Reputation: 117
I came across this problem online and used it on visualizer to see how this works. It looks to me that a new variable called guess was created using the for loop.
Question: Did the for loop create a new variable called "guess"? If not, how was the value of guess utilized outside the loop in the if/else statement?
cube = 8
for guess in range(cube+1):
if guess**3 >= abs(cube):
break
if guess**3 != abs(cube):
print(cube, "is not a perfect cube")
else:
if cube < 0:
guess = -guess
print("The cube root of", str(cube), "is", str(guess))
I'd highly appreciate some feedback on this. Thank you!
Upvotes: 2
Views: 187
Reputation:
From the doc:
Names in the target list are not deleted when the loop is finished, but if the sequence is empty, they will not have been assigned to at all by the loop.
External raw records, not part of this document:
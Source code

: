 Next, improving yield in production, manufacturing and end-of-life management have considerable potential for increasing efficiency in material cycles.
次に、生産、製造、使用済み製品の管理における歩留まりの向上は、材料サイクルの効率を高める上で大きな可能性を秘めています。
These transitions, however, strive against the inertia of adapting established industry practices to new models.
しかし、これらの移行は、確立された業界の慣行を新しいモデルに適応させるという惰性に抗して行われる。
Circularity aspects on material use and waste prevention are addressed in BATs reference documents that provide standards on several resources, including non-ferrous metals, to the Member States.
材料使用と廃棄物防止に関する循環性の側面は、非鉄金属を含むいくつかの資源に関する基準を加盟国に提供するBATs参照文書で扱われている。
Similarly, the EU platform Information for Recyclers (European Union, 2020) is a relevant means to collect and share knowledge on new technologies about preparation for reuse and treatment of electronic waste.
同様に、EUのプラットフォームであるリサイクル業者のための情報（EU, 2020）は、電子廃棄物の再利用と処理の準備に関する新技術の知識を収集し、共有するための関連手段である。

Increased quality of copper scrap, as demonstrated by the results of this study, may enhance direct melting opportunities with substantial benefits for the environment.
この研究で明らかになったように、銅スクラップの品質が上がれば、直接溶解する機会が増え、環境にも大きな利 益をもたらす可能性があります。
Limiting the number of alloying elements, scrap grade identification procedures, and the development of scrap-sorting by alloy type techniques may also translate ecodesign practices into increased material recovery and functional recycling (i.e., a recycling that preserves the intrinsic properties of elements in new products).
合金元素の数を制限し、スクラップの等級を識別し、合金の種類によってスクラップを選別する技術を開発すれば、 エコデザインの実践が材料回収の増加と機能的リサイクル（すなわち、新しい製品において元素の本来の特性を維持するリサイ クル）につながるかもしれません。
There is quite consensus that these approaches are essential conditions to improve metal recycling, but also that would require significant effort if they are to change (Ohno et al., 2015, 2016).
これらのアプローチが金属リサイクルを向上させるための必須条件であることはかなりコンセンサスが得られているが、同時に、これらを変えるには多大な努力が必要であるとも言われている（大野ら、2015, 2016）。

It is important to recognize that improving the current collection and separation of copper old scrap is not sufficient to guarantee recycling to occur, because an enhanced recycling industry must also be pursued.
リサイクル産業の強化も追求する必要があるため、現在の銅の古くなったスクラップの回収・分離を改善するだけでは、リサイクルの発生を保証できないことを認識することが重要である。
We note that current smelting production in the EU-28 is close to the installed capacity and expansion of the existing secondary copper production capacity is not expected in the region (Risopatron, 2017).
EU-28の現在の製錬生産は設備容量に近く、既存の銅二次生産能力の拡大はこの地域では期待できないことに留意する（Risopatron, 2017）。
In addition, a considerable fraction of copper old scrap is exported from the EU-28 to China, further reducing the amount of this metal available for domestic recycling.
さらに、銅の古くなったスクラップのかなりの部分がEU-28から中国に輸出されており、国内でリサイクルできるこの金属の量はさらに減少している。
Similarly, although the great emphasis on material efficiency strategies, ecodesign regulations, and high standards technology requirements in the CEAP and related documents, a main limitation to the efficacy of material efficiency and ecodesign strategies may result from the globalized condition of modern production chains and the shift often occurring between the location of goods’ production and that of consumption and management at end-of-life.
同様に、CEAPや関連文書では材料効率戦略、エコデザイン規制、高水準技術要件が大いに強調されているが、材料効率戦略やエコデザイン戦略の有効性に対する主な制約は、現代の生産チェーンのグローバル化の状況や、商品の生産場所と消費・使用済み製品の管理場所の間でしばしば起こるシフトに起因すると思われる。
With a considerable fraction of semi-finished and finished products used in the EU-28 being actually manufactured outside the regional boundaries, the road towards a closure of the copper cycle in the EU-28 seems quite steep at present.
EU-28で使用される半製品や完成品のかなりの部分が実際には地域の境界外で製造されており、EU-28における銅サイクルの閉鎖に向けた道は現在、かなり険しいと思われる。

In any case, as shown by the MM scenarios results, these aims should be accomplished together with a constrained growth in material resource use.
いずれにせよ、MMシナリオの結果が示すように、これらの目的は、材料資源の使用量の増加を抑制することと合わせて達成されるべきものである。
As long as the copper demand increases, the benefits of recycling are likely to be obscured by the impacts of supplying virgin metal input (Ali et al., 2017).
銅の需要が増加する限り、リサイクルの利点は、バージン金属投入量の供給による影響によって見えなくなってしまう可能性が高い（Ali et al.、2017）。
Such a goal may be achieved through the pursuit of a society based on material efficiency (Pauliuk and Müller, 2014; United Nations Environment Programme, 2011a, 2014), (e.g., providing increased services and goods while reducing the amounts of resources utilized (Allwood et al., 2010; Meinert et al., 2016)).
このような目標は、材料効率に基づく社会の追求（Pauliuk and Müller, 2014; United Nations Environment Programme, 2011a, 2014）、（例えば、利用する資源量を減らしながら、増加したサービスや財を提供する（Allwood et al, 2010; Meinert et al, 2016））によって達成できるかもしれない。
So yes, the for loop create a new variable.
The only case in which guess
will not be created is in case that the sequence by which the for loop iterate is empty, e.g.
>>> for abcde in []: pass
...
>>> abcde
Traceback (most recent call last):
File "<stdin>", line 1, in <module>
NameError: name 'abcde' is not defined
as the opposite of:
>>> for abcde in [1]: pass
...
>>> abcde
1
Upvotes: 1
Reputation: 1015
Python formally acknowledges that the names defined as for loop targets (a more formally rigorous name for "index variables") leak into the enclosing function scope.
The official word The Python reference documentation explicitly documents this behavior in the section on for loops
The for-loop makes assignments to the variables(s) in the target list. [...] Names in the target list are not deleted when the loop is finished, but if the sequence is empty, they will not have been assigned to at all by the loop.